▶ [DATA IN THIS EXERCISE]:
▬▬▬
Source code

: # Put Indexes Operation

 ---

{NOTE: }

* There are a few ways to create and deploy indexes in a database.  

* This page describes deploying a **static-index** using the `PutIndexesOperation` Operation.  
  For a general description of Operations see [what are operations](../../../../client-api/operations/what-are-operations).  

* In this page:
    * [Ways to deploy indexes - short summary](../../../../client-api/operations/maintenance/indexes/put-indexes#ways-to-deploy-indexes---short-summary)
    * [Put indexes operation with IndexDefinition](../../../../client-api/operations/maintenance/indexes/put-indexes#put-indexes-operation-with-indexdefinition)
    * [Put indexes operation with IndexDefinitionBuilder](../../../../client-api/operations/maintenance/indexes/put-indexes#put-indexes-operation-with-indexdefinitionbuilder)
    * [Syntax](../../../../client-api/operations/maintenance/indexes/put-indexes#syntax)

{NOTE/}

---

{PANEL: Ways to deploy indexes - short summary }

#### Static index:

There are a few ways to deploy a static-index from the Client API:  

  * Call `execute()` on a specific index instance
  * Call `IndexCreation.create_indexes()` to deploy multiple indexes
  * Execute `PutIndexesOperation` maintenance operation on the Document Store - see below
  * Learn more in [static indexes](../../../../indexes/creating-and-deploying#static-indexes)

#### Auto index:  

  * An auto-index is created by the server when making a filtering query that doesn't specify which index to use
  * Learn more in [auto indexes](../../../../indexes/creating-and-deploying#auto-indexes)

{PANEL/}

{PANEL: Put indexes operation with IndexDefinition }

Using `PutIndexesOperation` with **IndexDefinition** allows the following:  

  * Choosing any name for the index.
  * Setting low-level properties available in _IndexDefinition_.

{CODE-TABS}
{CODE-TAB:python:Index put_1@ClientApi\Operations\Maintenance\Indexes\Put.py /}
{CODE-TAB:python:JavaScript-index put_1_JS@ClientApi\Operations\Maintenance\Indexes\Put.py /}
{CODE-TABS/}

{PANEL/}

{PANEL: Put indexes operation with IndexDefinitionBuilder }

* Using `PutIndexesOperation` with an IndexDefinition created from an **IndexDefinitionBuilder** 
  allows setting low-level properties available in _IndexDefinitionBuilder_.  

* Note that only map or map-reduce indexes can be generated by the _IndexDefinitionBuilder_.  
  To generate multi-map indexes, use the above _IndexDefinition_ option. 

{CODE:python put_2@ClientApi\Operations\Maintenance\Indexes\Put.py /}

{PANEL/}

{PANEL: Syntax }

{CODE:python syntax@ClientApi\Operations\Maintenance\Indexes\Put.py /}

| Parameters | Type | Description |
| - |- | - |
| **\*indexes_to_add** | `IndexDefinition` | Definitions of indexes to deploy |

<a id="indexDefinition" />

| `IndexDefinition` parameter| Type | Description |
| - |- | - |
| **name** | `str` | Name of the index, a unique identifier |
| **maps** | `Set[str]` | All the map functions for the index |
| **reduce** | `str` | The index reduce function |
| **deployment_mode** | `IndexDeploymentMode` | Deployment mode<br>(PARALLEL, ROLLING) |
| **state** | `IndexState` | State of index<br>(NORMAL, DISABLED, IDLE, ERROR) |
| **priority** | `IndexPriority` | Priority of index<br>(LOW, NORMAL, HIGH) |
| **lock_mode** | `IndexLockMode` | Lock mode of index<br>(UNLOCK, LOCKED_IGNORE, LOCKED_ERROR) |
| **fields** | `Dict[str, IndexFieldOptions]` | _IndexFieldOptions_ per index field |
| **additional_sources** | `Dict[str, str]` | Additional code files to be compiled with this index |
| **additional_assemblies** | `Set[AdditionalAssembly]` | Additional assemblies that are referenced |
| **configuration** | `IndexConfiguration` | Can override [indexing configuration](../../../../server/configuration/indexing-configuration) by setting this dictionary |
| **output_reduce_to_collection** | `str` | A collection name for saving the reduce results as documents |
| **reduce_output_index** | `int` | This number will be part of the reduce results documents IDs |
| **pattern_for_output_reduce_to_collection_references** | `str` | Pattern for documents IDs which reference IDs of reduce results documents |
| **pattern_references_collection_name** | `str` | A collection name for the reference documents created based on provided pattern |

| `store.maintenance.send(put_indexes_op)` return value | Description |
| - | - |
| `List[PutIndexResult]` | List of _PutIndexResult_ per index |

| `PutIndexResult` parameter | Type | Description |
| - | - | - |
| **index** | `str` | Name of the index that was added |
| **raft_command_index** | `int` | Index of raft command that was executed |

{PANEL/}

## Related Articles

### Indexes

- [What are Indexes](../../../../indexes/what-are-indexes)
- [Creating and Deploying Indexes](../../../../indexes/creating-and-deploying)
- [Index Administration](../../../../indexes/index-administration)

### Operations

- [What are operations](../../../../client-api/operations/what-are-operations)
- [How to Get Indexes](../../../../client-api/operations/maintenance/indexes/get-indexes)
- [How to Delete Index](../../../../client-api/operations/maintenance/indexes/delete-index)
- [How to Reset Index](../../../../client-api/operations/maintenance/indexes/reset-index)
▬▬▬
▶ [WHAT YOU WILL DO]:
Where does the string "results" appear in the records above? Return every line that holds it.

▶ [RESULT BELOW]:
| **output_reduce_to_collection** | `str` | A collection name for saving the reduce results as documents |
| **reduce_output_index** | `int` | This number will be part of the reduce results documents IDs |
| **pattern_for_output_reduce_to_collection_references** | `str` | Pattern for documents IDs which reference IDs of reduce results documents |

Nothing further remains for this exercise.